### PROBLEM
The expected answer is a copy of every line in the listing that has the word "panic".

### GIVEN RECORDS
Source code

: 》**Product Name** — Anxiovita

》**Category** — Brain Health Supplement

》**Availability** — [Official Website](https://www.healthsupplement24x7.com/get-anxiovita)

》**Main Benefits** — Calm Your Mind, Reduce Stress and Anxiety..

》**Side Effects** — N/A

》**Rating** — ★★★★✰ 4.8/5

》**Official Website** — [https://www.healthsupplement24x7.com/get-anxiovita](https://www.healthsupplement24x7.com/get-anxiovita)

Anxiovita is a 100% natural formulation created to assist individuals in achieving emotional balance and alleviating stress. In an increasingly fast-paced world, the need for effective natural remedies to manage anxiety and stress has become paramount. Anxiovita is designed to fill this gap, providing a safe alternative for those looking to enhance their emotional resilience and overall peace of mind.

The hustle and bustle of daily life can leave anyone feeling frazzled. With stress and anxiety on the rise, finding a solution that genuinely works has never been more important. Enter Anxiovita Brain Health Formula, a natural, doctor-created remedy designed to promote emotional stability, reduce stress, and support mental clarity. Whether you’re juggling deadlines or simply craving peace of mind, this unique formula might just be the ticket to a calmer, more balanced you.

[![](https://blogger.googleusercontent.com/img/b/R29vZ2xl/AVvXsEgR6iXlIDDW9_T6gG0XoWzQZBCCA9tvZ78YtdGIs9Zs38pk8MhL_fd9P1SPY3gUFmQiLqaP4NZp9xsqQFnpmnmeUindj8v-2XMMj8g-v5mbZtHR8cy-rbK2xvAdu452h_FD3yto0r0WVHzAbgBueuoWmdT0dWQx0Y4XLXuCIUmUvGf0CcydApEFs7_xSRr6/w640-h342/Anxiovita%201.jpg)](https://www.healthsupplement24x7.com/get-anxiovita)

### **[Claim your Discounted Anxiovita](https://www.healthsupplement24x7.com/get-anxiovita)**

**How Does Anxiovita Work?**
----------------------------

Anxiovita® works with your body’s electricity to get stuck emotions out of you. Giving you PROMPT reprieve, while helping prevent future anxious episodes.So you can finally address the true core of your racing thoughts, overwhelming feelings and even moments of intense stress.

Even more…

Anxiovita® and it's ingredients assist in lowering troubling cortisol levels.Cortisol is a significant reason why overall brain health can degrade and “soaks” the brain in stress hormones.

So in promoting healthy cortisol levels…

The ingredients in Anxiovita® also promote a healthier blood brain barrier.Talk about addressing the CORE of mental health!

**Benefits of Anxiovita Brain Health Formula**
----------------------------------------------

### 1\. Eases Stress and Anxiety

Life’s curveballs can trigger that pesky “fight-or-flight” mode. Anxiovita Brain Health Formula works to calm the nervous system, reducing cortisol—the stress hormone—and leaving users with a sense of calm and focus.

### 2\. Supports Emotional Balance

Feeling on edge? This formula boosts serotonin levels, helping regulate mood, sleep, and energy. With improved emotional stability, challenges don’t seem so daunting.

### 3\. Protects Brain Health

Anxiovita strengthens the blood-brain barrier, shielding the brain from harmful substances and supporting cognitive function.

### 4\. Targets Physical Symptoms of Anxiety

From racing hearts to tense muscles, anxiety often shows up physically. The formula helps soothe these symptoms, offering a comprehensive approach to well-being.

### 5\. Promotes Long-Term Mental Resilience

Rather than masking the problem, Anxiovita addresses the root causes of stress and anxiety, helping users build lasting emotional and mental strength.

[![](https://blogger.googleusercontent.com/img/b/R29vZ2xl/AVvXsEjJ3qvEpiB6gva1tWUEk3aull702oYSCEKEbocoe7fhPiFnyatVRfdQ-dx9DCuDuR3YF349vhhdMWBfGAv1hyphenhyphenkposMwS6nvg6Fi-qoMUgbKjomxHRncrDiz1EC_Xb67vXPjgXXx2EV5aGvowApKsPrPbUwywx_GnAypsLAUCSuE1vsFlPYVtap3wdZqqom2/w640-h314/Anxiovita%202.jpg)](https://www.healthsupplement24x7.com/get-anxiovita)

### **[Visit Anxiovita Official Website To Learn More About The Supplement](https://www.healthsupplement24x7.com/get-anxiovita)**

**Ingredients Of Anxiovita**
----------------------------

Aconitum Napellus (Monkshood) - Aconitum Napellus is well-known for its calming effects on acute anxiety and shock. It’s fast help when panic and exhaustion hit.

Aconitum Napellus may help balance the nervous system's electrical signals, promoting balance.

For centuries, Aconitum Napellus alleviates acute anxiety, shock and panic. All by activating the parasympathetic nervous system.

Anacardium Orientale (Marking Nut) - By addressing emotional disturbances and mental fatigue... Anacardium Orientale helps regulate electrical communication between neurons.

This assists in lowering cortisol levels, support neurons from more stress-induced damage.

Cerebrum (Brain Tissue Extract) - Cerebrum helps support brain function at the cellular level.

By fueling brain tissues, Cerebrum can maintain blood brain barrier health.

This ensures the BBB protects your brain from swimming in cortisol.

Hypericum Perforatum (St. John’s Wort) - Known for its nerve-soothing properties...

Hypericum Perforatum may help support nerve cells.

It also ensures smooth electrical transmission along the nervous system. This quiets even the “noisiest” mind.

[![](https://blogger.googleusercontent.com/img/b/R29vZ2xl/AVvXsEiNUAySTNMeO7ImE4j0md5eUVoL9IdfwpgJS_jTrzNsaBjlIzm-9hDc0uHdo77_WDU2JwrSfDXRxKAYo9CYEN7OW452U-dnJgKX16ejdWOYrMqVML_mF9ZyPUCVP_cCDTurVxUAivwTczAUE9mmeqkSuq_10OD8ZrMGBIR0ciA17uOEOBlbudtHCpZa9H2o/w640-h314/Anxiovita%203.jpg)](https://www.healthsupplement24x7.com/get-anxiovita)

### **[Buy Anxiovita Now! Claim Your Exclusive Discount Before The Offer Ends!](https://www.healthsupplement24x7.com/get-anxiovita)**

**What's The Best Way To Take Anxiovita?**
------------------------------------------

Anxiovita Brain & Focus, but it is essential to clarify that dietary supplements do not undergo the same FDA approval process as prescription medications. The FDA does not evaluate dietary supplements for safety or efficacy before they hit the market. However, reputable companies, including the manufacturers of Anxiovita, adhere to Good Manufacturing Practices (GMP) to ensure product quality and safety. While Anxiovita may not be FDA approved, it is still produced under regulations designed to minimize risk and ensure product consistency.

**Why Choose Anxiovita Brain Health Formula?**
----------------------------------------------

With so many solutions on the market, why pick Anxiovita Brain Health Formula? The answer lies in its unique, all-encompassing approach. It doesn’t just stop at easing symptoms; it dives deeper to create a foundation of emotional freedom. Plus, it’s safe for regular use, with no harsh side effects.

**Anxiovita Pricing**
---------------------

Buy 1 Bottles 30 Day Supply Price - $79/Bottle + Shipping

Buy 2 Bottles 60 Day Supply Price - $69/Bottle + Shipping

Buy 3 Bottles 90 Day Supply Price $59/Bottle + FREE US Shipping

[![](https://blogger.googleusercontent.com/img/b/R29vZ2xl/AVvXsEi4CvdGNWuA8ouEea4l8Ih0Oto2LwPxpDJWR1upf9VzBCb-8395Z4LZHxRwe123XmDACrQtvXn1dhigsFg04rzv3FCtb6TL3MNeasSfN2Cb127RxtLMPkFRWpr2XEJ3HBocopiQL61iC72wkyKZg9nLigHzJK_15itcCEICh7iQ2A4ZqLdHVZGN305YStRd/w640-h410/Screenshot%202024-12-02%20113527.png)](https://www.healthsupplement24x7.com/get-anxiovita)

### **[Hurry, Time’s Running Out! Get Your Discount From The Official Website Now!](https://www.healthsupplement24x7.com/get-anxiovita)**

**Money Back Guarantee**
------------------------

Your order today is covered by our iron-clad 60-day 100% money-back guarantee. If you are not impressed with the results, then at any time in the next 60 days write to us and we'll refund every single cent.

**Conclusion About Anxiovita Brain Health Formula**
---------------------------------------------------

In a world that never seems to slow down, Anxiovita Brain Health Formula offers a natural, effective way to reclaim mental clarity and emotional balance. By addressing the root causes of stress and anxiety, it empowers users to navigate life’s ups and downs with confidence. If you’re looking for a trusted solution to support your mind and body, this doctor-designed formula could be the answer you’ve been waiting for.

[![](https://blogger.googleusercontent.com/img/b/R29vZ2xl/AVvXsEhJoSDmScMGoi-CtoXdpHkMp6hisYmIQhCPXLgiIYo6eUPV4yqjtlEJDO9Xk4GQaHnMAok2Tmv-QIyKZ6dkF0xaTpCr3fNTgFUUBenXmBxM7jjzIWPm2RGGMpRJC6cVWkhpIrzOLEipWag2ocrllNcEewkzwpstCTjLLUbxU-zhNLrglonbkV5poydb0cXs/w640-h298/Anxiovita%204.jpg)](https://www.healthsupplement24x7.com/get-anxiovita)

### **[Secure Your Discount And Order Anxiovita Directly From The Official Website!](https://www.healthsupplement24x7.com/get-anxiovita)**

### RESPONSE
Aconitum Napellus (Monkshood) - Aconitum Napellus is well-known for its calming effects on acute anxiety and shock. It’s fast help when panic and exhaustion hit.
For centuries, Aconitum Napellus alleviates acute anxiety, shock and panic. All by activating the parasympathetic nervous system.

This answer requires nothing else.